The Best of the Dead End Kids
Last week I noted in passing that Angels with Dirty Faces was the Dead End Kids' finest film. That deserves some elaboration.
The Dead End Kids were young actors assembled for the 1935 Broadway play Dead End. Samuel Goldwyn hired them to play the same characters in his movie version of 1937, and they stayed in Hollywood for decades. The group was billed under a variety of names, depending on the studio where they had a contract: Dead End Kids, Crime School Kids, Little Tough Guys, East Side Kids, Bowery Boys. The core ended up being Huntz Hall and Leo Gorcey (top and left in the photo above).
The group's best films came early in their career:
1) Angels with Dirty Faces (1938). James Cagney plays a gangster the teens admire, Pat O'Brien his childhood friend who's become a priest, and Humphrey Bogart a lawyer who's cheated Cagney out of his take. It's a moralistic melodrama with fast wisecracks, but Cagney's final scene jolts the whole experience to another level.
2) Dead End (1937). Slice of life in a New York slum, with Joel McCrea and Sylvia Sidney as noble lovers trying to get out. This time the gangster returning to his old neighborhood is played by Humphrey Bogart, and he grabs the movie in a scene when he meets his ex. Another moralistic melodrama, fewer wisecracks. Watch the whole thing at Hulu.com.

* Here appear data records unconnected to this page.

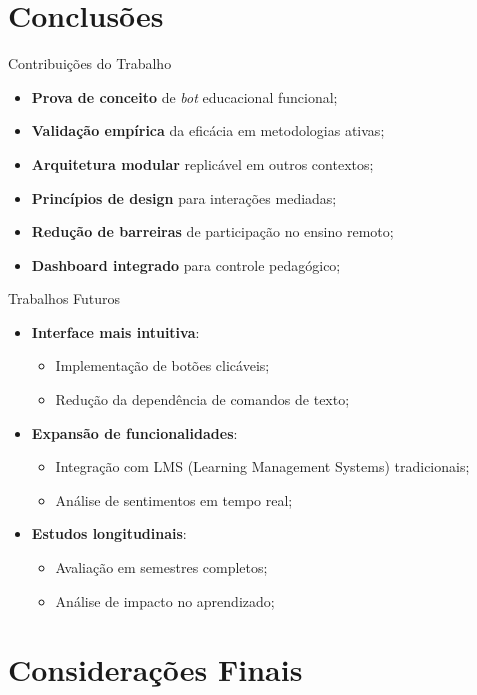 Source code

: \documentclass[aspectratio=169]{beamer}
\begin{document}
{\section{Conclusões}

\begin{frame}{Contribuições do Trabalho}
  \begin{itemize}
  \item \textbf{Prova de conceito} de \textit{bot} educacional funcional;
  \item \textbf{Validação empírica} da eficácia em metodologias ativas;
  \item \textbf{Arquitetura modular} replicável em outros contextos;
  \item \textbf{Princípios de design} para interações mediadas;
  \item \textbf{Redução de barreiras} de participação no ensino remoto;
  \item \textbf{Dashboard integrado} para controle pedagógico;
  \end{itemize}
\end{frame}

\begin{frame}{Trabalhos Futuros}
  \begin{itemize}
  \item \textbf{Interface mais intuitiva}:
    \begin{itemize}
    \item Implementação de botões clicáveis;
    \item Redução da dependência de comandos de texto;
    \end{itemize}
  \item \textbf{Expansão de funcionalidades}:
    \begin{itemize}
    \item Integração com LMS (Learning Management Systems) tradicionais;
    \item Análise de sentimentos em tempo real;
    \end{itemize}
  \item \textbf{Estudos longitudinais}:
    \begin{itemize}
    \item Avaliação em semestres completos;
    \item Análise de impacto no aprendizado;
    \end{itemize}
  \end{itemize}
\end{frame}

\section*{Considerações Finais}

}
\end{document}
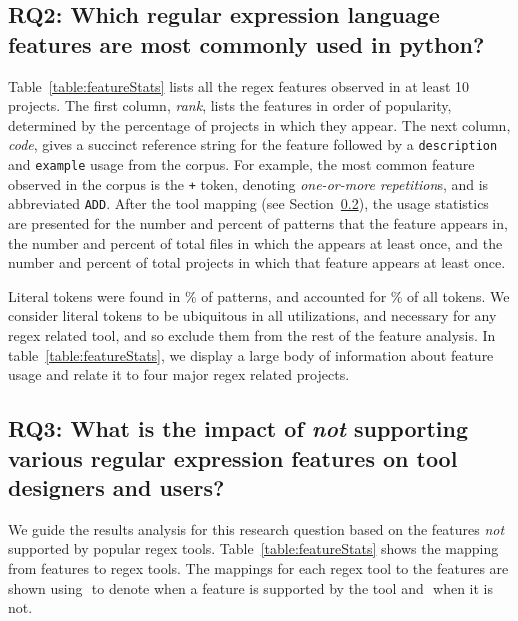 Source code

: \subsection{RQ2: Which regular expression language features are most commonly used in python?}
Table~\ref{table:featureStats}  lists all the regex features observed in at least 10 projects.
The first column, \emph{rank}, lists the features in order of popularity, determined by the percentage of projects in which they appear. The next column, \emph{code}, gives a succinct reference string for the feature followed by a {\tt description} and {\tt example} usage from the corpus. For example, the most common feature observed in the corpus is the {\tt +} token, denoting \emph{one-or-more repetition}s, and is abbreviated {\tt ADD}.
After the tool mapping (see Section~\ref{results:rq3}), the usage statistics are presented for the number and percent of patterns that the feature appears in, the number and percent of total files in which the appears at least once, and the number and percent of total projects in which that feature appears at least once.

Literal tokens were found in \% of patterns, and accounted for \% of all tokens.  We consider literal tokens to be ubiquitous in all utilizations, and necessary for any regex related tool, and so exclude them from the rest of the feature analysis.  In table~\ref{table:featureStats}, we display a large body of information about feature usage and relate it to four major regex related projects. 




	\subsection{{RQ3:} What is the impact of \emph{not} supporting various regular expression features on tool designers and users?}
	\label{results:rq3}

We guide the results analysis for this research question based on the features \emph{not} supported by popular regex tools.
Table~\ref{table:featureStats} shows the mapping from features to regex tools.
The mappings for each regex tool to the features are shown using \yes $ $ to denote when
a feature is supported by the tool and \no $ $ when it is not.




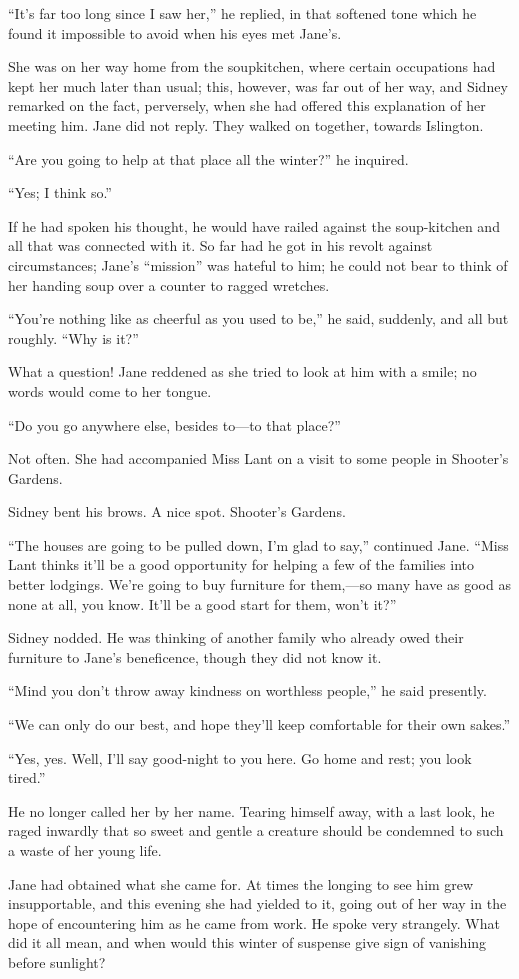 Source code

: ``It's far too long since I saw her,'' he replied, in that softened tone
which he found it impossible to avoid when his eyes met Jane's.

She was on her way home from the soupkitchen, where certain occupations
had kept her much later than usual; this, however, was far out of her
way, and Sidney remarked on the fact, perversely, when she had offered
this explanation of her meeting him. Jane did not reply. They walked on
together, towards Islington.

``Are you going to help at that place all the winter?'' he inquired.

{}``Yes; I think so.''

If he had spoken his thought, he would have railed against the
soup-kitchen and all that was connected with it. So far had he got in
his revolt against circumstances; Jane's ``mission'' was hateful to him;
he could not bear to think of her handing soup over a counter to ragged
wretches.

``You're nothing like as cheerful as you used to be,'' he said,
suddenly, and all but roughly. ``Why is it?''

What a question! Jane reddened as she tried to look at him with a smile;
no words would come to her tongue.

``Do you go anywhere else, besides to---to that place?''

Not often. She had accompanied Miss Lant on a visit to some people in
Shooter's Gardens.

Sidney bent his brows. A nice spot. Shooter's Gardens.

``The houses are going to be pulled down, I'm glad to say,'' continued
Jane. ``Miss Lant thinks it'll be a good opportunity for helping a few
of the families into better lodgings. We're going to buy furniture for
them,---so many have as good as none at all, you {}know. It'll be a good
start for them, won't it?''

Sidney nodded. He was thinking of another family who already owed their
furniture to Jane's beneficence, though they did not know it.

``Mind you don't throw away kindness on worthless people,'' he said
presently.

``We can only do our best, and hope they'll keep comfortable for their
own sakes.''

``Yes, yes. Well, I'll say good-night to you here. Go home and rest; you
look tired.''

He no longer called her by her name. Tearing himself away, with a last
look, he raged inwardly that so sweet and gentle a creature should be
condemned to such a waste of her young life.

Jane had obtained what she came for. At times the longing to see him
grew insupportable, and this evening she had yielded to it, going out of
her way in the hope of encountering him as he came from work. He spoke
very strangely. What did it all mean, and when would this winter of
suspense give sign of vanishing before sunlight?
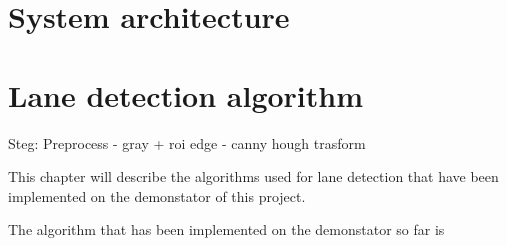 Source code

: \section{System architecture}


\section{Lane detection algorithm}


Steg: Preprocess - gray + roi
edge - canny
hough trasform


This chapter will describe the algorithms used for lane detection that have been implemented on the demonstator of this project. 

The algorithm that has been implemented on the demonstator so far is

3) They Made Me a Criminal (1939). John Garfield plays a boxer fleeing a murder charge who ends up at a ranch for juvenile delinquents. Claude Rains is Garfield's Javert. You can take the kids out of the city, but you can't take the city out of the kids.
In the 1940s the young actors started making quickie formula comedies, like Abbott and Costello but less lovable. Some ended up in the stereotypical child-star cycle: typecast, turning to alcohol or drugs, dying or getting sober, and scrounging out character work in middle age. But one of the six guys above got out of show biz and became a happy and successful California physician.